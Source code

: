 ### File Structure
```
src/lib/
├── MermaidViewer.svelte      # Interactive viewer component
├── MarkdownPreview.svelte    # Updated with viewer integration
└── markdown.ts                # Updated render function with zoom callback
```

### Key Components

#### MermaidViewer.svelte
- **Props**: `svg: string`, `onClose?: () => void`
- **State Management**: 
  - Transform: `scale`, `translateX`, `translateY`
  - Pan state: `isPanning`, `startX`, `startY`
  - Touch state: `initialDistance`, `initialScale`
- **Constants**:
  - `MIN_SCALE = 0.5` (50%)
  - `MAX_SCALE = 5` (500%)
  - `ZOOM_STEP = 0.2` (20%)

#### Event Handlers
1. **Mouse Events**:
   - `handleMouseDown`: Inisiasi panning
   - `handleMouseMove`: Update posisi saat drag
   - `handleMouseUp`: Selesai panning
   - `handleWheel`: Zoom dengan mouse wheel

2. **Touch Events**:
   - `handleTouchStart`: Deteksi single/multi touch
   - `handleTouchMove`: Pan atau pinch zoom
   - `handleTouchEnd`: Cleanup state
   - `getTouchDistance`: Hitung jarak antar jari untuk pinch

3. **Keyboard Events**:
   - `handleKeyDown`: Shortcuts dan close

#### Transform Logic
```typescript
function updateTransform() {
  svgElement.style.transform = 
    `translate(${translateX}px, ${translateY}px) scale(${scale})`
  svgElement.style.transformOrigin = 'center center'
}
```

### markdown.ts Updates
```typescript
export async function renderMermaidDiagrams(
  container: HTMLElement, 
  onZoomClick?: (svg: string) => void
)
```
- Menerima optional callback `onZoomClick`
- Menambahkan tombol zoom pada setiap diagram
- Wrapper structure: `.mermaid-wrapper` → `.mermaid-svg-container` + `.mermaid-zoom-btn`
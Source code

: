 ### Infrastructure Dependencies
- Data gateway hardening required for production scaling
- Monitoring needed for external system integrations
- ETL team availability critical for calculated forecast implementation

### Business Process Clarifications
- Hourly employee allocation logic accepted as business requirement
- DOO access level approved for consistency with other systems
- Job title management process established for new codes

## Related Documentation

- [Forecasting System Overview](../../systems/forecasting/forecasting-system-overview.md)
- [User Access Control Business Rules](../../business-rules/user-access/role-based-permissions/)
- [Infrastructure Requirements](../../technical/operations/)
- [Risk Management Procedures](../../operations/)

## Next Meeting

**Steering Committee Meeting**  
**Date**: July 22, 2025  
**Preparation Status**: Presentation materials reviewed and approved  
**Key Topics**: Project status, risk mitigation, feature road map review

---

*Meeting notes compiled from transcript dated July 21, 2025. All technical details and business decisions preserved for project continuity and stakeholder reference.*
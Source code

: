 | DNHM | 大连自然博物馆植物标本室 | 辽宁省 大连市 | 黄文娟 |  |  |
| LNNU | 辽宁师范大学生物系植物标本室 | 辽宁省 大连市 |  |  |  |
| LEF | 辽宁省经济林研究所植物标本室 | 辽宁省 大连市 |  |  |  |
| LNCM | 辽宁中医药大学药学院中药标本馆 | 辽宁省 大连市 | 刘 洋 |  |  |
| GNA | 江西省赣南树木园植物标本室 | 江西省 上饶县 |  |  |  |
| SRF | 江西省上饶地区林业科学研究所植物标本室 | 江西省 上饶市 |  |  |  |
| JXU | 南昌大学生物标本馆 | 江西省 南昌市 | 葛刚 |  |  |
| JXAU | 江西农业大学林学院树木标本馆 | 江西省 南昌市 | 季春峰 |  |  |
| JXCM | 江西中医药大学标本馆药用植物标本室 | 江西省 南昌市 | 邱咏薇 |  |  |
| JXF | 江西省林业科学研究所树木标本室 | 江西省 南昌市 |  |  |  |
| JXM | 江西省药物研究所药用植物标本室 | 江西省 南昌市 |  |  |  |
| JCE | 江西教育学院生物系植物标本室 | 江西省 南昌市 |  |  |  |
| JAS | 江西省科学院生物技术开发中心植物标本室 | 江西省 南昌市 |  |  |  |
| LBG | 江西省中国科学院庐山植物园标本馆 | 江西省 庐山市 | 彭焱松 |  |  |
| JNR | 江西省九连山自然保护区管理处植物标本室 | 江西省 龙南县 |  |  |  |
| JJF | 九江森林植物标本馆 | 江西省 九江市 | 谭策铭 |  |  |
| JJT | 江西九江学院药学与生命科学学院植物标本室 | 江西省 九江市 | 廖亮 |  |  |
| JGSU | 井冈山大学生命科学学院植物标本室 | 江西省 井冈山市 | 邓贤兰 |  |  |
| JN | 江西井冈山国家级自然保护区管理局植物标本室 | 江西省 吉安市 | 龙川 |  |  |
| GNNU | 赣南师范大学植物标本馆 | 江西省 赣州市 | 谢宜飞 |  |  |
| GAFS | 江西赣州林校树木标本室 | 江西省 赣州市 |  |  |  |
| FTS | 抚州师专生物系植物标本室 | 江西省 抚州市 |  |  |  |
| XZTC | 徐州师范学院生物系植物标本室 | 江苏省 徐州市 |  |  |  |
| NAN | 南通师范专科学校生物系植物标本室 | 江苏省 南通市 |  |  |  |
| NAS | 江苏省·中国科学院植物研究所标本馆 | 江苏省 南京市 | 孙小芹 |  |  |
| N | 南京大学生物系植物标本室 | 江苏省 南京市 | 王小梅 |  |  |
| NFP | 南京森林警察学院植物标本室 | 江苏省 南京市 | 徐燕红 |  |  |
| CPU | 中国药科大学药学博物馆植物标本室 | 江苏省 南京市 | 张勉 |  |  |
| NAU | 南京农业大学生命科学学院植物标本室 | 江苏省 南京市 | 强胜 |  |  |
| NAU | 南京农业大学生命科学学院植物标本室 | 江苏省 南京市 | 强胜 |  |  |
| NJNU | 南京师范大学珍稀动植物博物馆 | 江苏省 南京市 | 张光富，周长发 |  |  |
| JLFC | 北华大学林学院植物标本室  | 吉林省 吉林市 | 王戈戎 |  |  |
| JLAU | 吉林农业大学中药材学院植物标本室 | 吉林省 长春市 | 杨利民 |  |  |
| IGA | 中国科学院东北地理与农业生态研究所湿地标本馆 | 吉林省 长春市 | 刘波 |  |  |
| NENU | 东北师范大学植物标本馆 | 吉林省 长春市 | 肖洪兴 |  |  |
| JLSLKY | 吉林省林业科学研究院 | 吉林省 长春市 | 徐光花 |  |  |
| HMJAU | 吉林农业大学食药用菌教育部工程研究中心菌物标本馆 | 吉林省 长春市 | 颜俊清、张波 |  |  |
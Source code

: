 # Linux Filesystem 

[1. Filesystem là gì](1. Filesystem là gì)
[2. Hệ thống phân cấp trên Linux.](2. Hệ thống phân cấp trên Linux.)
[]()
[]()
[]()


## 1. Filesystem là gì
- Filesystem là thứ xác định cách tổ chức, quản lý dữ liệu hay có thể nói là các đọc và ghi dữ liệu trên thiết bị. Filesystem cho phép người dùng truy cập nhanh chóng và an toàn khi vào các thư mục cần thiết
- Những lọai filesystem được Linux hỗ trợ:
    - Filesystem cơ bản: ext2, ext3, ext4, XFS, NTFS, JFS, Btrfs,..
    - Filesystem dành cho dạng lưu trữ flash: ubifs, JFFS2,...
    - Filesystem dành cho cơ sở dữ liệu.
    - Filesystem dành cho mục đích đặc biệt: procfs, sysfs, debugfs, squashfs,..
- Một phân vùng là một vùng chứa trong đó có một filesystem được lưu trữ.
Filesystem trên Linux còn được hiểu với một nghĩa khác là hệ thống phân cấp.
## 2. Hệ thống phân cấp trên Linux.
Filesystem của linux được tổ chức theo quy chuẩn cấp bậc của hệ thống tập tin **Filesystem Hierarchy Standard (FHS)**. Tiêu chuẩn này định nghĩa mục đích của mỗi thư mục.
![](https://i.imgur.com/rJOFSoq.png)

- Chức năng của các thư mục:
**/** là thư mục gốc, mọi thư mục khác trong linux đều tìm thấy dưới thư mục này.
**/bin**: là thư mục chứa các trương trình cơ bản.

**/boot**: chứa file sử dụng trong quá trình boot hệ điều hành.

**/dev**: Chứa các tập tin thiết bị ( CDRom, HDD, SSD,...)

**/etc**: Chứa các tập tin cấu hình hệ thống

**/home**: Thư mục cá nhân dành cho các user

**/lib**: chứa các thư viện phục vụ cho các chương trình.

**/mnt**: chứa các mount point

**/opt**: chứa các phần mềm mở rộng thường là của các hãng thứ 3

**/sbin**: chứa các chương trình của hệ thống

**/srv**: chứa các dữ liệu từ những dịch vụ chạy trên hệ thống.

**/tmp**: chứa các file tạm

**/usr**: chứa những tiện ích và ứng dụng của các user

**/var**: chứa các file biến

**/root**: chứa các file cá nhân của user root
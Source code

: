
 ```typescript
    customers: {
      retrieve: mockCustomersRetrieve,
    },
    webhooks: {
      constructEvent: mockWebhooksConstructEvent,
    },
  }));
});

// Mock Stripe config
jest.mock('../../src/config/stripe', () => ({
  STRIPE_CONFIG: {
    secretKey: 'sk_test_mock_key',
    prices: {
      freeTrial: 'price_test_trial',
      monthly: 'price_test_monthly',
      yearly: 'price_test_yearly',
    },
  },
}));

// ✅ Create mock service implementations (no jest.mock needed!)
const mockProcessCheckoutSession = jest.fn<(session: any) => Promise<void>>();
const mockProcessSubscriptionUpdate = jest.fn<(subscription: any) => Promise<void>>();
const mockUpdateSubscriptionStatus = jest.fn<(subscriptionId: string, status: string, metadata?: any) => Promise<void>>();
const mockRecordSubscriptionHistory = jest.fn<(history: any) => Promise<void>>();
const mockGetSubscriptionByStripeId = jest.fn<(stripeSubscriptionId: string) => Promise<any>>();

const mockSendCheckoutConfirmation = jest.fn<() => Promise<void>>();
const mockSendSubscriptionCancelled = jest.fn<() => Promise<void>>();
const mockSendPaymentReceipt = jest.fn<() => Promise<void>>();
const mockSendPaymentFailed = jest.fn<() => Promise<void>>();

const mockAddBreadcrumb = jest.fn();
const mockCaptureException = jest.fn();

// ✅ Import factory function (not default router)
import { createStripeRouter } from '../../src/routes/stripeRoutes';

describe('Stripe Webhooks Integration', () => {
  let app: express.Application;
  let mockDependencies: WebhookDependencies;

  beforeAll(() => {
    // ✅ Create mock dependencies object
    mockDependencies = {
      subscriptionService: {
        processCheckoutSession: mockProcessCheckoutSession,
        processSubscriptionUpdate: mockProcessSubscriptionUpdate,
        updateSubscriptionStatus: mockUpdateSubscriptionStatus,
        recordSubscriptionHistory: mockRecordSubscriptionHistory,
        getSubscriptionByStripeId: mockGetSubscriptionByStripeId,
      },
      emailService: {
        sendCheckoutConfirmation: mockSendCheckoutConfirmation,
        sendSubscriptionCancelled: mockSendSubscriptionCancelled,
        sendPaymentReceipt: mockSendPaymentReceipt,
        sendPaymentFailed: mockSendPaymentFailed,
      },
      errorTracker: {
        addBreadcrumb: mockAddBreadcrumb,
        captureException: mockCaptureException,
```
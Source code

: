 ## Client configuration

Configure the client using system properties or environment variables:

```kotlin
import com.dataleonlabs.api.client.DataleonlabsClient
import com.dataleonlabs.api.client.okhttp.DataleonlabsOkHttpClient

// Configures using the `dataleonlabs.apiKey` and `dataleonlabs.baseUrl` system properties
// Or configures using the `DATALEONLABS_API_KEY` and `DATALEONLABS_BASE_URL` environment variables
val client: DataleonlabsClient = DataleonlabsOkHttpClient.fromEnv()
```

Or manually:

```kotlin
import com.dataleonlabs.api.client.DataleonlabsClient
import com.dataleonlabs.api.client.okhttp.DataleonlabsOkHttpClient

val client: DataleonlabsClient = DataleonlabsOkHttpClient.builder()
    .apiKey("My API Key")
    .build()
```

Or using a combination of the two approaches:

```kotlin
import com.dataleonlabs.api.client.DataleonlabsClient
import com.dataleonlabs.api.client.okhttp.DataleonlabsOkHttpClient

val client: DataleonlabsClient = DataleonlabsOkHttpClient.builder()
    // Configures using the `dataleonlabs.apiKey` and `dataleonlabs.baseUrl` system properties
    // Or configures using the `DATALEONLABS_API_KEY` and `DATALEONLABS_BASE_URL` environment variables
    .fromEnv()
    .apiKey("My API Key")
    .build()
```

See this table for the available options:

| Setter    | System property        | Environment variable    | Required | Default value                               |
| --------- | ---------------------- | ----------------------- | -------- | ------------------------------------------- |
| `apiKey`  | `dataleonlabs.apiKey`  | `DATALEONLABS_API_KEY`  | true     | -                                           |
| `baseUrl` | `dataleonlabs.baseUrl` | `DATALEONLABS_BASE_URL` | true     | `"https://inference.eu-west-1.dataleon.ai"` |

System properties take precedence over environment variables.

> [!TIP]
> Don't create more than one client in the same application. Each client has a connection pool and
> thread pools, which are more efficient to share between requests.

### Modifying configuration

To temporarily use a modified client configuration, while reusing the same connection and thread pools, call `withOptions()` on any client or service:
***
Collect the complete line wherever the string "user" appears in the records.

(Solved exercise)
- [User Access Control Business Rules](../../business-rules/user-access/role-based-permissions/)
**/home**: Thư mục cá nhân dành cho các user
**/usr**: chứa những tiện ích và ứng dụng của các user
**/root**: chứa các file cá nhân của user root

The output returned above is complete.